Related
Let's say I have one list with elements like:
List<String> endings= Arrays.asList("AAA", "BBB", "CCC", "DDD");
And I have another large list of strings from which I would want to select all elements ending with any of the strings from the above list.
List<String> fullList= Arrays.asList("111.AAA", "222.AAA", "111.BBB", "222.BBB", "111.CCC", "222.CCC", "111.DDD", "222.DDD");
Ideally I would want a way to partition the second list so that it contains four groups, each group containing only those elements ending with one of the strings from first list. So in the above case the results would be 4 groups of 2 elements each.
I found this example but I am still missing the part where I can filter by all endings which are contained in a different list.

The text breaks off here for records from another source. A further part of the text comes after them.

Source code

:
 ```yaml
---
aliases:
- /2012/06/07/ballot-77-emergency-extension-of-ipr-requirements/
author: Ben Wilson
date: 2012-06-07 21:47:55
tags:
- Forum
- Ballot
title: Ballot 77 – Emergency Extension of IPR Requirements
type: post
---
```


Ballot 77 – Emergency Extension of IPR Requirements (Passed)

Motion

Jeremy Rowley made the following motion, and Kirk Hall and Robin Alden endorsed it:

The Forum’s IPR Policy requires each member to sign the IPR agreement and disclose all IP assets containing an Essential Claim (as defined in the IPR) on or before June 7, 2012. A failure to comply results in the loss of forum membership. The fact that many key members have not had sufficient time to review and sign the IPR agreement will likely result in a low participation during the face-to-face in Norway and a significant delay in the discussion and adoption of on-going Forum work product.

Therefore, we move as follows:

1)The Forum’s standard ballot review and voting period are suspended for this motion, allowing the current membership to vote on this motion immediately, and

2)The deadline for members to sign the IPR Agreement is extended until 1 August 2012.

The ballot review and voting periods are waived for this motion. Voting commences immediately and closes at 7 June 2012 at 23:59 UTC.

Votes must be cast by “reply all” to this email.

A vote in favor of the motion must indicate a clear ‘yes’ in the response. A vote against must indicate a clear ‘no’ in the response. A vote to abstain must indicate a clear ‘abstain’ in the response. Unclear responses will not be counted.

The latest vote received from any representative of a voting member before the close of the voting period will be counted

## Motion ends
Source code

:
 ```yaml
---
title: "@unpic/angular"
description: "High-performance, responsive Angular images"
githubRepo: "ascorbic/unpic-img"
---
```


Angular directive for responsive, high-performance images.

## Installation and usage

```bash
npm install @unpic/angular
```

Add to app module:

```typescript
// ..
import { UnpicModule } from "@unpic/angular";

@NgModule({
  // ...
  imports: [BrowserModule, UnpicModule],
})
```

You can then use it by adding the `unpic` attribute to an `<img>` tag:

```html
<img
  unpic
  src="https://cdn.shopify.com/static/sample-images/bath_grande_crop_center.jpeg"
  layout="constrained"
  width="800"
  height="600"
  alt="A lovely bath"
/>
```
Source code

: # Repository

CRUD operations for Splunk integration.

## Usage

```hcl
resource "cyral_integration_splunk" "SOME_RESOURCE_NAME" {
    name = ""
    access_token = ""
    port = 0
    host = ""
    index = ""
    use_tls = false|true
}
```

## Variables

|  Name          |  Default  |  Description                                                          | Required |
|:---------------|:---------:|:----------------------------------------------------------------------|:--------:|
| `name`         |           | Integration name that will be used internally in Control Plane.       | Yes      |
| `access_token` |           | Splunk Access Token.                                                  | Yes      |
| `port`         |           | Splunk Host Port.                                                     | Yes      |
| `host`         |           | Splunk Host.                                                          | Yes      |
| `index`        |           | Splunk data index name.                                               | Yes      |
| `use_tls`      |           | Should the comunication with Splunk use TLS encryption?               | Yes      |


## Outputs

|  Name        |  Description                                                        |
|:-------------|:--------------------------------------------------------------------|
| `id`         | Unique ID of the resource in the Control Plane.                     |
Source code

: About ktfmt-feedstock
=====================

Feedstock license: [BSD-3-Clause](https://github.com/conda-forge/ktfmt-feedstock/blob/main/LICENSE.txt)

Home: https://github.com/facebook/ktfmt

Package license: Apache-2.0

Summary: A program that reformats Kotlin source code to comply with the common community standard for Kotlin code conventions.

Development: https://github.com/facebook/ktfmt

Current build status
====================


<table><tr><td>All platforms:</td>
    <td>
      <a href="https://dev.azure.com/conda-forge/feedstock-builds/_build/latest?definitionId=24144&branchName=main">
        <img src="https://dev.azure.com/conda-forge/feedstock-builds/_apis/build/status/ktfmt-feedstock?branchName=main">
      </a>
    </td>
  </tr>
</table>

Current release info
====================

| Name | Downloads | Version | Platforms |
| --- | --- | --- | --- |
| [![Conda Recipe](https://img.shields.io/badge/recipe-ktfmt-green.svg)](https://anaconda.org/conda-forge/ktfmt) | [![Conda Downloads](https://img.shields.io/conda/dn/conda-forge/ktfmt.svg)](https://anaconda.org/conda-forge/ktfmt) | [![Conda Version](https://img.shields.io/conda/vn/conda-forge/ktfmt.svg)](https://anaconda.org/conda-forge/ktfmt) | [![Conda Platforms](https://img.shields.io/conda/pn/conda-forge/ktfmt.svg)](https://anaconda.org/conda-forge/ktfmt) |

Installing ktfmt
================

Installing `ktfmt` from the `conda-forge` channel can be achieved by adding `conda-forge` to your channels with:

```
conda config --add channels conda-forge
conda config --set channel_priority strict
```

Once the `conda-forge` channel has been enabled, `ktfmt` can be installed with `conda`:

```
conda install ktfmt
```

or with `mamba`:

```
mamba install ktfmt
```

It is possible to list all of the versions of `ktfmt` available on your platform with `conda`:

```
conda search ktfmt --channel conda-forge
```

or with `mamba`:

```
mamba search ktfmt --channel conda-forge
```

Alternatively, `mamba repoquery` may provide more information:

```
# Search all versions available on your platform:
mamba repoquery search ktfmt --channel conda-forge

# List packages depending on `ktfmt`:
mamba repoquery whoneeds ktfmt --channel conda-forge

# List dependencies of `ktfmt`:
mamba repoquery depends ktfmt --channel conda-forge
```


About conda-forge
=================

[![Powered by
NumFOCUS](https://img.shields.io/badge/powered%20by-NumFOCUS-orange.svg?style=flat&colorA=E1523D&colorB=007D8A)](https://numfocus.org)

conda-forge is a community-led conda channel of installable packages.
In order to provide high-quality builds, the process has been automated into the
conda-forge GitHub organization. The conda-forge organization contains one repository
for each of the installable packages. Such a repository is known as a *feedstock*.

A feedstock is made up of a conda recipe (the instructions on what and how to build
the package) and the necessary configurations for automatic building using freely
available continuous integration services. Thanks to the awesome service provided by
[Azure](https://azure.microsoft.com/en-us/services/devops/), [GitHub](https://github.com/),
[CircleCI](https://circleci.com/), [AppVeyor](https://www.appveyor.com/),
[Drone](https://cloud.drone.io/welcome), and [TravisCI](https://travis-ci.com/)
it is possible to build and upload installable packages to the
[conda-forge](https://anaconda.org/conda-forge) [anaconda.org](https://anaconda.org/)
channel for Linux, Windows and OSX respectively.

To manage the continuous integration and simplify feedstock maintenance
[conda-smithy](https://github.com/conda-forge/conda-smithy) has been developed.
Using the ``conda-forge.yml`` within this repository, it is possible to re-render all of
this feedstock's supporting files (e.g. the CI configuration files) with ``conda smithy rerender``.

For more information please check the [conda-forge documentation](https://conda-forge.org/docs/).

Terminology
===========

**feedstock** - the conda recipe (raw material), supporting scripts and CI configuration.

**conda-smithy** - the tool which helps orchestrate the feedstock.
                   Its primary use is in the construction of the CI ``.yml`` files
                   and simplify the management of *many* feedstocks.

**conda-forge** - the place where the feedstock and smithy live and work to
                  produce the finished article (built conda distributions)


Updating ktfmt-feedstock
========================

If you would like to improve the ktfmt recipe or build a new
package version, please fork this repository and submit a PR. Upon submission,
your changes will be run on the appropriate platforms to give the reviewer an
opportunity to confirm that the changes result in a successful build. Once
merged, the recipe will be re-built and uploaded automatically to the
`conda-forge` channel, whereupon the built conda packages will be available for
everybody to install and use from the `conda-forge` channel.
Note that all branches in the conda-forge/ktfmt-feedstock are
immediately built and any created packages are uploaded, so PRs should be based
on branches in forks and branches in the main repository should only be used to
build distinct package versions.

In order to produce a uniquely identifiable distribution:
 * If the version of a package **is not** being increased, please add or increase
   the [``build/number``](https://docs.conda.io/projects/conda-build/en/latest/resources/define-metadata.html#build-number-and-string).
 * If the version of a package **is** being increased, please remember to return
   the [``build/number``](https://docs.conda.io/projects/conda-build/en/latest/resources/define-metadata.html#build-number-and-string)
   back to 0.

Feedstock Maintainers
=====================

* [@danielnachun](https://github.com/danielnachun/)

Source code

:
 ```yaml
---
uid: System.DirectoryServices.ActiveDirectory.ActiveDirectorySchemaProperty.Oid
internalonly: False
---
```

Map<Boolean, List<String>> grouped = fullList.stream().collect(Collectors.partitioningBy((String e) -> !e.endsWith("AAA")));
UPDATE: MC Emperor's Answer does work, but it crashes on lists containing millions of strings, so doesn't work that well in practice.
Update
This one is similar to the approach from the original answer, but now fullList is no longer traversed many times. Instead, it is traversed once, and for each element, the list of endings is searched for a match. This is mapped to an Entry(ending, fullListItem), and then grouped by the list item. While grouping, the value elements are unwrapped to a List.
Map<String, List<String>> obj = fullList.stream()
.map(item -> endings.stream()
.filter(item::endsWith)
.findAny()
.map(ending -> new AbstractMap.SimpleEntry<>(ending, item))
.orElse(null))
.filter(Objects::nonNull)
.collect(groupingBy(Map.Entry::getKey, mapping(Map.Entry::getValue, toList())));
Original answer
You could use this:
Map<String, List<String>> obj = endings.stream()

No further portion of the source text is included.